A Assembleia Municipal de Lisboa recomendou hoje a suspensão imediata da instalação de um pombal junto a uma creche no Bairro do Condado, por razões de defesa da saúde, defendendo a sua relocalização para um local “mais apropriado”.
Dirigida à Câmara de Lisboa, governada por PSD/CDS-PP/IL, a recomendação sobre a implantação de um pombal foi apresentada pelo grupo municipal do PCP e votada por pontos, tendo sido aprovada com os votos contra do PAN e a abstenção de PSD e CDS-PP.
Em causa está a instalação de um pombal junto à creche/infantário Cor de Rosa, no Bairro do Condado, na freguesia de Marvila, devido à retirada dos atuais pombais da zona envolvente do futuro Hospital Oriental de Lisboa.
A situação, segundo a deputada do PCP Ana Almeida, tem gerado “forte preocupação” na freguesia de Marvila, em particular no Bairro do Condado, porque se prevê a instalação de um pombal “a menos de 10 metros de uma creche frequentada diariamente por crianças e próxima de associações com forte presença de população idosa”.
“Esta proximidade levanta preocupações sérias ao nível da saúde pública, da higiene urbana e da qualidade de vida”, apontou.
A recomendação do PCP sugere à Câmara Municipal “a suspensão imediata das obras em curso de reinstalação dos pombais junto à creche/infantário Cor de Rosa”, assim como “a sua recolocação em local mais apropriado”.
“Não se trata de alarmismo, trata-se de prudência, responsabilidade e bom senso”, afirmou a deputada do PCP, lembrando que a população contestou a instalação de um pombal junto à creche, inclusive num abaixo-assinado com “mais de uma centena de assinaturas”.
A comunista Ana Almeida considerou “incompreensível” que perante a contestação da população se avance com a obra, “sem um diálogo aprofundado com a comunidade e sem o esclarecimento transparente dos critérios que sustentaram esta decisão”.

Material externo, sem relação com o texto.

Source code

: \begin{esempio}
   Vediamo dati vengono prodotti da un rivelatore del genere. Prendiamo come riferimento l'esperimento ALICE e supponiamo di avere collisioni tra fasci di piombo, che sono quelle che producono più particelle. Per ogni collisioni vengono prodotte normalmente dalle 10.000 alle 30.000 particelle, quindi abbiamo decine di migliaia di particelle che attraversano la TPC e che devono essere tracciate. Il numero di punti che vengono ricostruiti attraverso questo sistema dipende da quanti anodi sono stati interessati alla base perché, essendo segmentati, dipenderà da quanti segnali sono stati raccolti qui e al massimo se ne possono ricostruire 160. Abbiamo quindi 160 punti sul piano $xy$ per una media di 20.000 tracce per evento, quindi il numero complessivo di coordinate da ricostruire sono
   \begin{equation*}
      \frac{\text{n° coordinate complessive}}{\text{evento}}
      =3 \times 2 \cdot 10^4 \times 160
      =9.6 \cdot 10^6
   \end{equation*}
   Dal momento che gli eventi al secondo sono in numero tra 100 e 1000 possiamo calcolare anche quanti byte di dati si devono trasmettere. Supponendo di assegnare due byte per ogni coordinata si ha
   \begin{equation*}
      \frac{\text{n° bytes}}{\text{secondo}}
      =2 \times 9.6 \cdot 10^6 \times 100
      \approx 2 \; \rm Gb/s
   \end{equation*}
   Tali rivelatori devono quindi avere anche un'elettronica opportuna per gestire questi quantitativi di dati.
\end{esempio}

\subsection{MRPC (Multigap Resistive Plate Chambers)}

Na reunião, o presidente da Junta de Freguesia de Marvila, Joaquim Cerqueira de Brito (PS), disse que não validou o local escolhido para a instalação do pombal, referindo que a situação é um exemplo de que “sem articulação efetiva entre a Câmara Municipal e as juntas de freguesia as decisões falham no terreno”.
“O que está em causa é o local escolhido. Estamos a falar de instalação junto a uma creche, um centro de dia e outros equipamentos sociais, são contextos sensíveis que exigem um nível de exigência de ponderação muito elevado”, salientou o autarca.

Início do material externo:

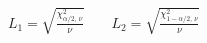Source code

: \documentclass[12pt]{article}
\begin{document}
\pagestyle{empty}
\Large
{}
\pagecolor{ehandbook}

\boldmath
\begin{eqnarray*}
L_1 = \sqrt{\frac{\chi^2_{\alpha/2, \, \nu}}{\nu}} & \,\, & L_2 = \sqrt{\frac{\chi^2_{1-\alpha/2, \, \nu}}{\nu}} 
\end{eqnarray*}
\end{document}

Do PAN, Tânia Mesquita assinalou “a gravidade” das declarações do PCP na recomendação, ao associar a instalação de pombais a um risco para a saúde pública, considerando que se trata de desinformação e afirmando que “não há base científica de que os pombos representam riscos para a saúde pública”, tendo, por isso, votado contra.
Na reunião, foi aprovada por unanimidade uma recomendação do CDS-PP para a promoção da iniciativa “Rádio na Escola”, com a entrega simbólica de rádios analógicos às escolas do concelho e a realização de ações de sensibilização junto da comunidade escolar, nomeadamente sobre o funcionamento da rádio analógica e a sua utilidade em situações de emergência.
Os deputados viabilizaram ainda um voto de solidariedade do PSD pela reabilitação célere do Teatro Maria Vitória, equipamento afetado pelas recentes intempéries, e um voto de saudação CDS-PP pelo Dia Mundial do Teatro.
Com os votos contra de PSD, IL, CDS-PP e Chega, foi rejeitado um voto do PCP pelo Dia Mundial do Teatro e pela valorização das artes, do serviço público de cultura e da dignidade dos seus trabalhadores.
O PAN apresentou uma recomendação para “a introdução de um dia por semana de refeições vegetarianas nutricionalmente ricas, como prato principal e não como prato opcional”, nas escolas básicas, creches e jardins de infância da rede pública de Lisboa, mas a proposta foi rejeitada com os votos contra de PSD, IL, CDS-PP e Chega, e a abstenção de PS e PCP.